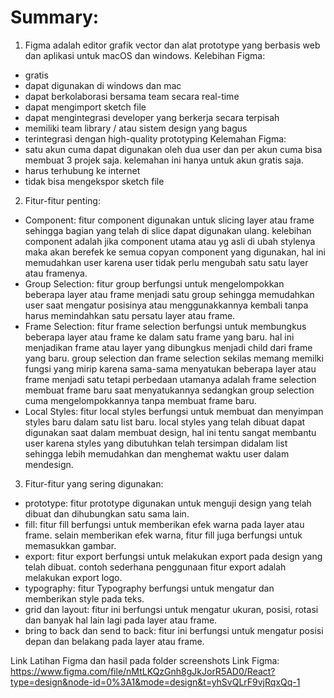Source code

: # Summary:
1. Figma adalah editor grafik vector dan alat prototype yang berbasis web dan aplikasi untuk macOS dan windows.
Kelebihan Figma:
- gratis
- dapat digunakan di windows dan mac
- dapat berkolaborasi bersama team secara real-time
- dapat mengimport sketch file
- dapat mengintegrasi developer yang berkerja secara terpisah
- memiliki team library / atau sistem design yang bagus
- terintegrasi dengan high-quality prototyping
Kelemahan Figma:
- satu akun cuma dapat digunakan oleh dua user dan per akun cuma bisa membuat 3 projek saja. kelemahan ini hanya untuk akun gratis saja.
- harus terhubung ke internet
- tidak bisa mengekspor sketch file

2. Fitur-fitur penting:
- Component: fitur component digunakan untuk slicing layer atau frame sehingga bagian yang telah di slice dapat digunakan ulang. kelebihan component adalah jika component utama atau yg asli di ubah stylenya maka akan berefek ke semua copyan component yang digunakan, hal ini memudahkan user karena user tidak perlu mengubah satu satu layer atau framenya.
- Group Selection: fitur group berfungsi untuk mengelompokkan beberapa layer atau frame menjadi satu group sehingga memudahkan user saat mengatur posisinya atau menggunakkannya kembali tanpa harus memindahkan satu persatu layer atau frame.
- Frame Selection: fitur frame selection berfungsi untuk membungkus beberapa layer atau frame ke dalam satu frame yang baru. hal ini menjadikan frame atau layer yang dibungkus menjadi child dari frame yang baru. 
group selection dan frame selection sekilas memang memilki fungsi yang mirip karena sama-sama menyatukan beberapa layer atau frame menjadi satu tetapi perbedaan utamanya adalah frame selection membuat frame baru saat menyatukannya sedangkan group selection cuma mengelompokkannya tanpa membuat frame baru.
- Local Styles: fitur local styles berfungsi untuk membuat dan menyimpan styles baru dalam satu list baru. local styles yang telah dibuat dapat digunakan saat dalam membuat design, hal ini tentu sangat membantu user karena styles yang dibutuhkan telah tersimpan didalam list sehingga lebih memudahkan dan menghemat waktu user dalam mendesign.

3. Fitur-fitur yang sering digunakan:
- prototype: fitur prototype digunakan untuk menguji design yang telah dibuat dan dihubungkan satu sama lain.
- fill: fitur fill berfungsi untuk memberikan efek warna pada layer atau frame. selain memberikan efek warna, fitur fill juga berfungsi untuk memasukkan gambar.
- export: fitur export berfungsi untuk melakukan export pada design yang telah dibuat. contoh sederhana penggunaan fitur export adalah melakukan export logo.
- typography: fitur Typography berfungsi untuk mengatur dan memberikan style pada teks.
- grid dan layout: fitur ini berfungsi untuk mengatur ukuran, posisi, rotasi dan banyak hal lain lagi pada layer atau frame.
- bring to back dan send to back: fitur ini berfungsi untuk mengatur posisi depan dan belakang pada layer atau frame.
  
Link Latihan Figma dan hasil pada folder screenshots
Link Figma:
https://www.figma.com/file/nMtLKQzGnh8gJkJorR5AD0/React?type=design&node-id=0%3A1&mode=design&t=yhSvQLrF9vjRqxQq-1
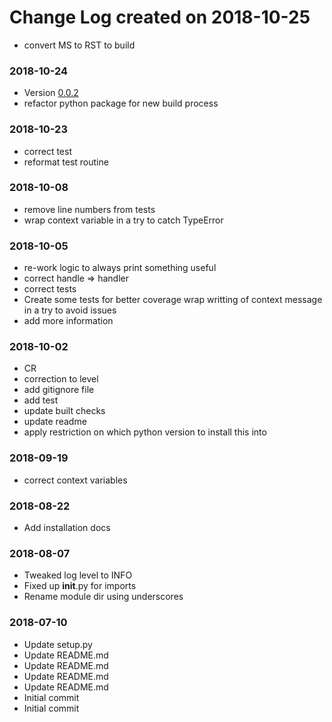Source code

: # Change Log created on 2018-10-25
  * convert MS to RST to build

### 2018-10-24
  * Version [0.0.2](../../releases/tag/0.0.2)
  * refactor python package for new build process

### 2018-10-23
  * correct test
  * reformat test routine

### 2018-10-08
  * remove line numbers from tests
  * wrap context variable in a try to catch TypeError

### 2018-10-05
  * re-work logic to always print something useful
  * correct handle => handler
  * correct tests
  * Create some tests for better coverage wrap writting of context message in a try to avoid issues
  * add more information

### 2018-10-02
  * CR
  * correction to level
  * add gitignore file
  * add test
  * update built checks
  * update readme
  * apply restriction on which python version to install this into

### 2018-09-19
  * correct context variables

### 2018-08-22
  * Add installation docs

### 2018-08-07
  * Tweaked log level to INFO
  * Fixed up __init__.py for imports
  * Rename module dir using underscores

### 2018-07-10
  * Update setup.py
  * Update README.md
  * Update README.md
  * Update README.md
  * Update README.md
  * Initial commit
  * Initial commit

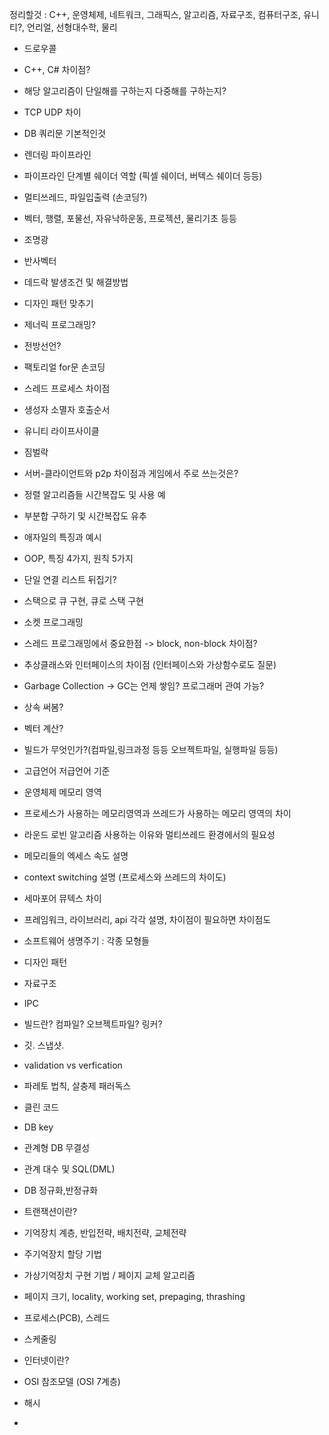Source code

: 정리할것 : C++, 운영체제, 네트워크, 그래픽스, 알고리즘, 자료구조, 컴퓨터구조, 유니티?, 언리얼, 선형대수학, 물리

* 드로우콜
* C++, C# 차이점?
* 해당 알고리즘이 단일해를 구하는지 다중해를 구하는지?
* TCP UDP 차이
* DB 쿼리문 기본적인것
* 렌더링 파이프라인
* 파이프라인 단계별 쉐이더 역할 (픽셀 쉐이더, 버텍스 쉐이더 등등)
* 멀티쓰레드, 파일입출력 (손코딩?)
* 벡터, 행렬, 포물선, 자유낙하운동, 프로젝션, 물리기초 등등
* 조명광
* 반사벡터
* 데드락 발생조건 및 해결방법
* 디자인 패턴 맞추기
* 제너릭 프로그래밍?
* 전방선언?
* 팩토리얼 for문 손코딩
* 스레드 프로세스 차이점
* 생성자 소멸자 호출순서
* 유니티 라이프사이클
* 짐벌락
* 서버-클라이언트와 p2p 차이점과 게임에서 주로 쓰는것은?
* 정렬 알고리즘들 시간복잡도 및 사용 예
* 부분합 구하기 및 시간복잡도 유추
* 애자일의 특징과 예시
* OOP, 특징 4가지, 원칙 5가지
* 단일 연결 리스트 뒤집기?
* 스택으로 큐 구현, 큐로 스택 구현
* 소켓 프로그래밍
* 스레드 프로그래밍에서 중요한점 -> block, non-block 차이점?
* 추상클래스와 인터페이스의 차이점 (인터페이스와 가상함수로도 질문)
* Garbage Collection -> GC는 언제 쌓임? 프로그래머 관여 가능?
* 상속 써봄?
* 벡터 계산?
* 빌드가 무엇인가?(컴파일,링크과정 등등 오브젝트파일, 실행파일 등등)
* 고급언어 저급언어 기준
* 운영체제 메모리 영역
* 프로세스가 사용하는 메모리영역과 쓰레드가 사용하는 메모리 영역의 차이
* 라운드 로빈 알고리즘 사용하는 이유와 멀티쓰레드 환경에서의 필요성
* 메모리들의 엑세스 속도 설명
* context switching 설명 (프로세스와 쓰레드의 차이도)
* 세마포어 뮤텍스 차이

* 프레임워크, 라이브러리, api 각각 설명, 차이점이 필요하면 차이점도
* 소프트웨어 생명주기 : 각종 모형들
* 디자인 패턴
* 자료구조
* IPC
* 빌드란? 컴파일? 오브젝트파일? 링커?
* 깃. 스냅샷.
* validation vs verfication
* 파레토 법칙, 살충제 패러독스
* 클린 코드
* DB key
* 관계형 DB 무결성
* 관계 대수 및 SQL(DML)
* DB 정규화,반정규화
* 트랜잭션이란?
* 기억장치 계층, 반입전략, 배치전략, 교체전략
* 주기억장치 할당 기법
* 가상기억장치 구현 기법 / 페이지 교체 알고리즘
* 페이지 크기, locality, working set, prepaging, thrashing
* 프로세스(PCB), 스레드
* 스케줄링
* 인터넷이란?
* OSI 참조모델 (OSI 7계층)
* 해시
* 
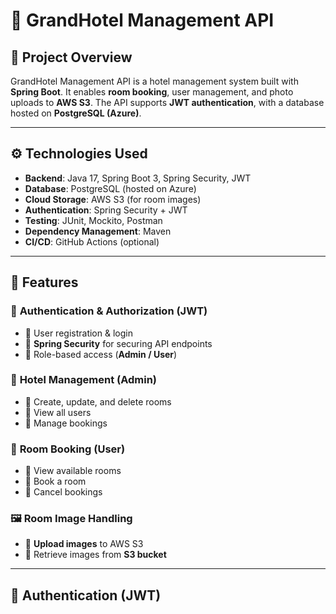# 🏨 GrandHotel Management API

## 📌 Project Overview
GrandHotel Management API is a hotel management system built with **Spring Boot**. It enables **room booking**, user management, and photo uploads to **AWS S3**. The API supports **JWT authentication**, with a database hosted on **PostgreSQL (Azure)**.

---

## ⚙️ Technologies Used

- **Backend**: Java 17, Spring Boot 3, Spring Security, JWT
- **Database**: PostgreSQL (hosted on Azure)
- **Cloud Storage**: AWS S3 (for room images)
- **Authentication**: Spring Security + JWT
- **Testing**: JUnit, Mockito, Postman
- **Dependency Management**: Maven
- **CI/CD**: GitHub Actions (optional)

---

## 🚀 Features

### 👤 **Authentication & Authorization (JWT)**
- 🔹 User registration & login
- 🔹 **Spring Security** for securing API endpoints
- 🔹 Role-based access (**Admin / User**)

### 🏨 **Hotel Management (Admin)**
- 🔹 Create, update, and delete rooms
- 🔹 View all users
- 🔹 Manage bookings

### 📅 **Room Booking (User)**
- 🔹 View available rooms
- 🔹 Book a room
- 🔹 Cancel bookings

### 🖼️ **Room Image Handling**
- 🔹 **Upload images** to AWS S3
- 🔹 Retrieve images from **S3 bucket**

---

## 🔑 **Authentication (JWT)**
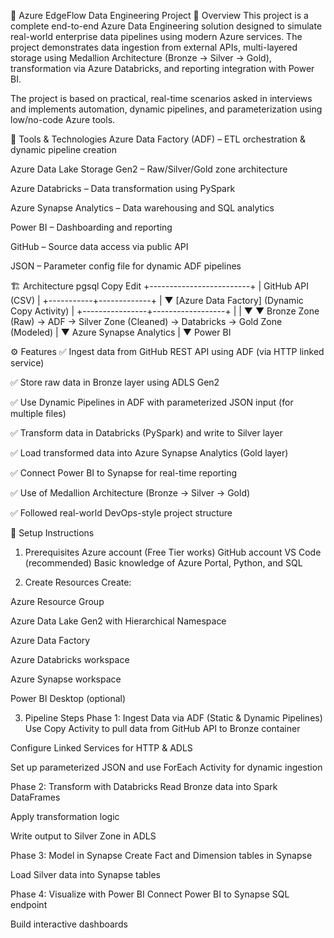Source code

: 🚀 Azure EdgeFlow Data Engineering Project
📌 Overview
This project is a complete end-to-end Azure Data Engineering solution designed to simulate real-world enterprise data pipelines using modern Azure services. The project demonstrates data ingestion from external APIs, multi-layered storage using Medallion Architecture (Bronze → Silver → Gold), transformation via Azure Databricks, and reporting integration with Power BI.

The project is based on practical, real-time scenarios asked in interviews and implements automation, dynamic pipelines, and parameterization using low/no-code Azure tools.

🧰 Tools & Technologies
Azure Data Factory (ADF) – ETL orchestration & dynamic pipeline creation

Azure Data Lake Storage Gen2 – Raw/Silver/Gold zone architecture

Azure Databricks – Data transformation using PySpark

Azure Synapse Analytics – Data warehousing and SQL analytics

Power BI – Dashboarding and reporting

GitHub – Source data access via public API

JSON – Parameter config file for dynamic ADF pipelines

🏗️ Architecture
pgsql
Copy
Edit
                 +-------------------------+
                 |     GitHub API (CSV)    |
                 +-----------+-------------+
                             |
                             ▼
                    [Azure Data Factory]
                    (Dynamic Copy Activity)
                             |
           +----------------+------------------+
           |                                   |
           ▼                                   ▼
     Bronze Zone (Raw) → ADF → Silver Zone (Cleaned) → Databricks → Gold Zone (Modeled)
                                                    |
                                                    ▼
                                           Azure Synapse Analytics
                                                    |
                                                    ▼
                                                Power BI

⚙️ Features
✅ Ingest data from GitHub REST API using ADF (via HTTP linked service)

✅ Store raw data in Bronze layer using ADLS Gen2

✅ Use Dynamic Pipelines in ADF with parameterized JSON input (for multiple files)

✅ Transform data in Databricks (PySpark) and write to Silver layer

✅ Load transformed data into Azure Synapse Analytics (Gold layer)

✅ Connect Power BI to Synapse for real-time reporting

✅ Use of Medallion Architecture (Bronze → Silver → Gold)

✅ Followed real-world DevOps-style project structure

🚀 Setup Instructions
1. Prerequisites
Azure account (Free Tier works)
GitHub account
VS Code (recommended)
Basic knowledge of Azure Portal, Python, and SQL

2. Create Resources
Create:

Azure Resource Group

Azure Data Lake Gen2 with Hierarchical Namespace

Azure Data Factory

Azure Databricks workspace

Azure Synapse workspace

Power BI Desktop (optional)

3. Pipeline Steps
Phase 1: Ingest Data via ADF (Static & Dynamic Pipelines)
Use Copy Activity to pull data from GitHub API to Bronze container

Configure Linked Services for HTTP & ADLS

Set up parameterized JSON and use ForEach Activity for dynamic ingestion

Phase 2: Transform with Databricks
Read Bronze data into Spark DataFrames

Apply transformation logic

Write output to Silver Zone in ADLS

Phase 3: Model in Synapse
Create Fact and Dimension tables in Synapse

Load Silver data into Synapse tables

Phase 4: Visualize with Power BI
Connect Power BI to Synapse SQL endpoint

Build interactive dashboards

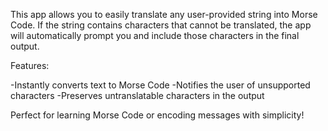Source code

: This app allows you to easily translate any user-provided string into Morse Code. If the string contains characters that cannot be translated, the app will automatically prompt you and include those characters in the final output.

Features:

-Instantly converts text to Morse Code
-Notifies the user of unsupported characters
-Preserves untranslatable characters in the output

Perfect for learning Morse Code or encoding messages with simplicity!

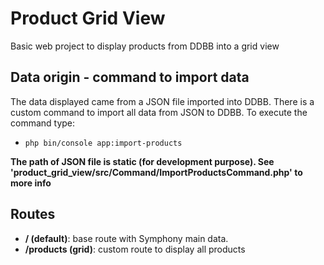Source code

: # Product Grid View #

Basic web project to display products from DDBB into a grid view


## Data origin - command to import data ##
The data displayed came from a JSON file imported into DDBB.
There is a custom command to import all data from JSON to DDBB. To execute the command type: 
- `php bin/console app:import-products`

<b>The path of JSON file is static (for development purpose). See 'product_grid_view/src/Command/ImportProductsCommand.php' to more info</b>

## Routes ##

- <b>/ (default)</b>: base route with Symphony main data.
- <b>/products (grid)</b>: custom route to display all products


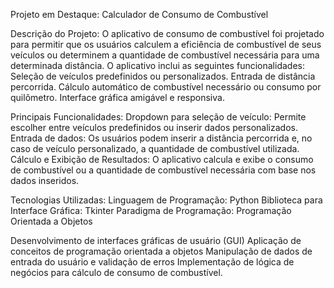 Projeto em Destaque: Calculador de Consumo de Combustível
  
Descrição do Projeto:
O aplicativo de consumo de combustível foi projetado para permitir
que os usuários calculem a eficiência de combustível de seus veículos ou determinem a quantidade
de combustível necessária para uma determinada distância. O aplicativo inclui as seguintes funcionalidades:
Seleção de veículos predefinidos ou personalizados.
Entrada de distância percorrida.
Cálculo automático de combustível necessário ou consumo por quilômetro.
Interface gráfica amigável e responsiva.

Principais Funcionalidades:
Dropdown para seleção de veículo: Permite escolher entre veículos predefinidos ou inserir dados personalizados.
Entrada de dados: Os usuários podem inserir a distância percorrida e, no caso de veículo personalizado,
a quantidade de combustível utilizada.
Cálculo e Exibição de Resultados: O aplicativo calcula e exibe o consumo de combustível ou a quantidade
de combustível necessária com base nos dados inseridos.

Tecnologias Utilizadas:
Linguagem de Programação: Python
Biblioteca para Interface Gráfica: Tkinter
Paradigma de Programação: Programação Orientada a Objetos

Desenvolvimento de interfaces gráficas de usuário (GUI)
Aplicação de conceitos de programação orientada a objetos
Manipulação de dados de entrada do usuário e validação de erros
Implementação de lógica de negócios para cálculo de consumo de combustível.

* _PROBLEM REQUIREMENTS_
Your reply should consist solely of the lines above, from the opening line through the line with "- Frame Selection: fitur", reproduced exactly and without pictures.

* _WRITTEN RESPONSE_
Source code

: # Summary:
1. Figma adalah editor grafik vector dan alat prototype yang berbasis web dan aplikasi untuk macOS dan windows.
Kelebihan Figma:
- gratis
- dapat digunakan di windows dan mac
- dapat berkolaborasi bersama team secara real-time
- dapat mengimport sketch file
- dapat mengintegrasi developer yang berkerja secara terpisah
- memiliki team library / atau sistem design yang bagus
- terintegrasi dengan high-quality prototyping
Kelemahan Figma:
- satu akun cuma dapat digunakan oleh dua user dan per akun cuma bisa membuat 3 projek saja. kelemahan ini hanya untuk akun gratis saja.
- harus terhubung ke internet
- tidak bisa mengekspor sketch file

2. Fitur-fitur penting:
- Component: fitur component digunakan untuk slicing layer atau frame sehingga bagian yang telah di slice dapat digunakan ulang. kelebihan component adalah jika component utama atau yg asli di ubah stylenya maka akan berefek ke semua copyan component yang digunakan, hal ini memudahkan user karena user tidak perlu mengubah satu satu layer atau framenya.
- Group Selection: fitur group berfungsi untuk mengelompokkan beberapa layer atau frame menjadi satu group sehingga memudahkan user saat mengatur posisinya atau menggunakkannya kembali tanpa harus memindahkan satu persatu layer atau frame.
- Frame Selection: fitur frame selection berfungsi untuk membungkus beberapa layer atau frame ke dalam satu frame yang baru. hal ini menjadikan frame atau layer yang dibungkus menjadi child dari frame yang baru. 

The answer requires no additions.